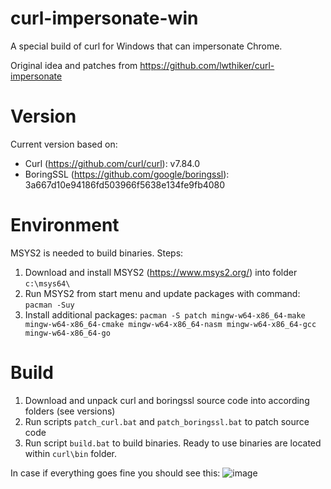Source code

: # curl-impersonate-win

A special build of curl for Windows that can impersonate Chrome.

Original idea and patches from https://github.com/lwthiker/curl-impersonate

# Version
Current version based on:
* Curl (https://github.com/curl/curl): v7.84.0
* BoringSSL (https://github.com/google/boringssl): 3a667d10e94186fd503966f5638e134fe9fb4080

# Environment
MSYS2 is needed to build binaries. Steps:
1. Download and install MSYS2 (https://www.msys2.org/) into folder `c:\msys64\`
2. Run MSYS2 from start menu and update packages with command: `pacman -Suy`
3. Install additional packages: `pacman -S patch mingw-w64-x86_64-make mingw-w64-x86_64-cmake mingw-w64-x86_64-nasm mingw-w64-x86_64-gcc mingw-w64-x86_64-go`

# Build
1. Download and unpack curl and boringssl source code into according folders (see versions)
2. Run scripts `patch_curl.bat` and `patch_boringssl.bat` to patch source code
3. Run script `build.bat` to build binaries. Ready to use binaries are located within `curl\bin` folder.

In case if everything goes fine you should see this:
![image](https://user-images.githubusercontent.com/13541699/188266250-4d719755-2f9b-43c7-96e0-32bb54fbd132.png)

######

- **The task**: Report how many lines above hold "into", number only.

- **Expected answer**: 2